Leadheads and Leeches

Leeches are another favorite temptation for walleye. This is one of the simplest presentations for anglers. For example, there is no need to use anything other than the jig and the leech. However, some anglers do feel that adding some color aids there efforts. In this instance, you may find it helpful to place a piece of a plastic grub on the hook before the leech.

This presentation can prove extremely successful in shallow waters, but that is not to say that it cannot perform in the deep sections. In fact, a vertical presentation can be used to reach walleye that are more than 8 feet deep. However, in this circumstance, it is imperative that you use a heavy jig (1 ounce or more in weight), which will keep your line beneath your boat.

Spinner Rig and Minnows

Numerous anglers choose to craft their own spinner rig, but you can also purchase a ready-made one from any good tackle shop.

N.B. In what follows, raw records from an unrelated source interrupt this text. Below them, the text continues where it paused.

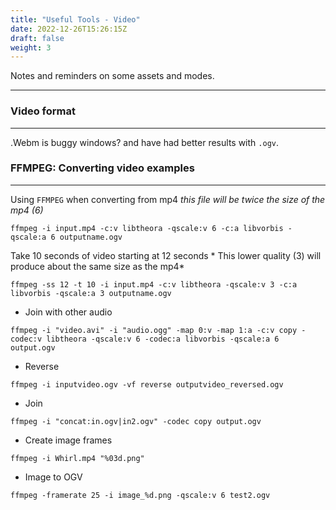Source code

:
 ```yaml
---
title: "Useful Tools - Video"
date: 2022-12-26T15:26:15Z
draft: false
weight: 3
---
```


Notes and reminders on some assets and modes.

---
### Video format
---

.Webm is buggy windows? and have had better results with `.ogv`.

### FFMPEG: Converting video examples
---

Using `FFMPEG` when converting from mp4 *this file will be twice the size of the mp4 (6)*

`ffmpeg -i input.mp4 -c:v libtheora -qscale:v 6 -c:a libvorbis -qscale:a 6 outputname.ogv`

Take 10 seconds of video starting at 12 seconds * This lower quality (3) will produce about the same size as the mp4*

`ffmpeg -ss 12 -t 10 -i input.mp4 -c:v libtheora -qscale:v 3 -c:a libvorbis -qscale:a 3 outputname.ogv`

- Join with other audio

`ffmpeg -i "video.avi" -i "audio.ogg" -map 0:v -map 1:a -c:v copy -codec:v libtheora -qscale:v 6 -codec:a libvorbis -qscale:a 6 output.ogv`

- Reverse

`ffmpeg -i inputvideo.ogv -vf reverse outputvideo_reversed.ogv`

- Join

`ffmpeg -i "concat:in.ogv|in2.ogv" -codec copy output.ogv`

- Create image frames

`ffmpeg -i Whirl.mp4 "%03d.png"`

- Image to OGV

`ffmpeg -framerate 25 -i image_%d.png -qscale:v 6 test2.ogv`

Typically, a spinner rig and its minnow are used in conjunction with a medium/fast rod action and are trolled. Most anglers suggest that it is best to keep the rod in motion, in the region of 1 foot from the riverbed. This can be achieved in a number of ways including a bait walker, weighted wire, in-line keel sinker and three-way swivel. Your decision over which option is best for you may depend upon the depth of the river or the flow of the current.

Unlike slip-bobbers, spinner rigs are best used in trolling off the back of the boat, which is best achieved when moving upstream. This presentation allows you the opportunity to catch one of the more active and aggressive walleye. However, while it is advisable to troll through runs, it is not a good idea to troll through riffles even at 6 feet.